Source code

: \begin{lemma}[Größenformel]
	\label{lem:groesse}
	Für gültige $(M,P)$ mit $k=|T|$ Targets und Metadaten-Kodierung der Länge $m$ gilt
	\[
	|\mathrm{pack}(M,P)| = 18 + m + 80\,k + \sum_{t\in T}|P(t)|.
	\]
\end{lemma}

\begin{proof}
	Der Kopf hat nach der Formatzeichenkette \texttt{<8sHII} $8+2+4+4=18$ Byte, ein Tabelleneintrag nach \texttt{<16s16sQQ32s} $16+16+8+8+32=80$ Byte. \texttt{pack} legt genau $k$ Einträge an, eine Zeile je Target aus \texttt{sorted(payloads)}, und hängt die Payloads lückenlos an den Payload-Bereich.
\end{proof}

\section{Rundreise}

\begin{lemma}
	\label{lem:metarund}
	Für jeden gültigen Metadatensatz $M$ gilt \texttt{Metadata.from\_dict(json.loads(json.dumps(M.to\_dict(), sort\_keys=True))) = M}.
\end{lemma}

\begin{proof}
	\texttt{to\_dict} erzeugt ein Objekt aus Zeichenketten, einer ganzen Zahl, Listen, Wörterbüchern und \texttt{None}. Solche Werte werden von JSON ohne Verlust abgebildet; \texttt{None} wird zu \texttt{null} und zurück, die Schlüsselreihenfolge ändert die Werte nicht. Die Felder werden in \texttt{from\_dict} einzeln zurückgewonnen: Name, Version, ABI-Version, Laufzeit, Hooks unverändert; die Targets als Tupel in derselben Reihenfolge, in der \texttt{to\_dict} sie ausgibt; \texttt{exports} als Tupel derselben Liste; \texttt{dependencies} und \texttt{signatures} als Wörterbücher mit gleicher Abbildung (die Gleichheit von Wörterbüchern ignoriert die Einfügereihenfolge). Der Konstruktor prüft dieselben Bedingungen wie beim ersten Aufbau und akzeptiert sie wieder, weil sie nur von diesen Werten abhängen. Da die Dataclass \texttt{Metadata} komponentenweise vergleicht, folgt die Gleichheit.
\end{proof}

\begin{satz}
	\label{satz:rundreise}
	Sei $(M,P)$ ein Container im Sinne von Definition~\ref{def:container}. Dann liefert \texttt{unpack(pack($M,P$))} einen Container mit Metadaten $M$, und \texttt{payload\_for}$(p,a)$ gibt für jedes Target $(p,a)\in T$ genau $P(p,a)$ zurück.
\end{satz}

▬▬▬

• _What is required_
This exercise calls for every record to be restated word for word.

• _Task output_
Source code

: \begin{lemma}[Größenformel]
	\label{lem:groesse}
	Für gültige $(M,P)$ mit $k=|T|$ Targets und Metadaten-Kodierung der Länge $m$ gilt
	\[
	|\mathrm{pack}(M,P)| = 18 + m + 80\,k + \sum_{t\in T}|P(t)|.
	\]
\end{lemma}

\begin{proof}
	Der Kopf hat nach der Formatzeichenkette \texttt{<8sHII} $8+2+4+4=18$ Byte, ein Tabelleneintrag nach \texttt{<16s16sQQ32s} $16+16+8+8+32=80$ Byte. \texttt{pack} legt genau $k$ Einträge an, eine Zeile je Target aus \texttt{sorted(payloads)}, und hängt die Payloads lückenlos an den Payload-Bereich.
\end{proof}

\section{Rundreise}

\begin{lemma}
	\label{lem:metarund}
	Für jeden gültigen Metadatensatz $M$ gilt \texttt{Metadata.from\_dict(json.loads(json.dumps(M.to\_dict(), sort\_keys=True))) = M}.
\end{lemma}

\begin{proof}
	\texttt{to\_dict} erzeugt ein Objekt aus Zeichenketten, einer ganzen Zahl, Listen, Wörterbüchern und \texttt{None}. Solche Werte werden von JSON ohne Verlust abgebildet; \texttt{None} wird zu \texttt{null} und zurück, die Schlüsselreihenfolge ändert die Werte nicht. Die Felder werden in \texttt{from\_dict} einzeln zurückgewonnen: Name, Version, ABI-Version, Laufzeit, Hooks unverändert; die Targets als Tupel in derselben Reihenfolge, in der \texttt{to\_dict} sie ausgibt; \texttt{exports} als Tupel derselben Liste; \texttt{dependencies} und \texttt{signatures} als Wörterbücher mit gleicher Abbildung (die Gleichheit von Wörterbüchern ignoriert die Einfügereihenfolge). Der Konstruktor prüft dieselben Bedingungen wie beim ersten Aufbau und akzeptiert sie wieder, weil sie nur von diesen Werten abhängen. Da die Dataclass \texttt{Metadata} komponentenweise vergleicht, folgt die Gleichheit.
\end{proof}

\begin{satz}
	\label{satz:rundreise}
	Sei $(M,P)$ ein Container im Sinne von Definition~\ref{def:container}. Dann liefert \texttt{unpack(pack($M,P$))} einen Container mit Metadaten $M$, und \texttt{payload\_for}$(p,a)$ gibt für jedes Target $(p,a)\in T$ genau $P(p,a)$ zurück.
\end{satz}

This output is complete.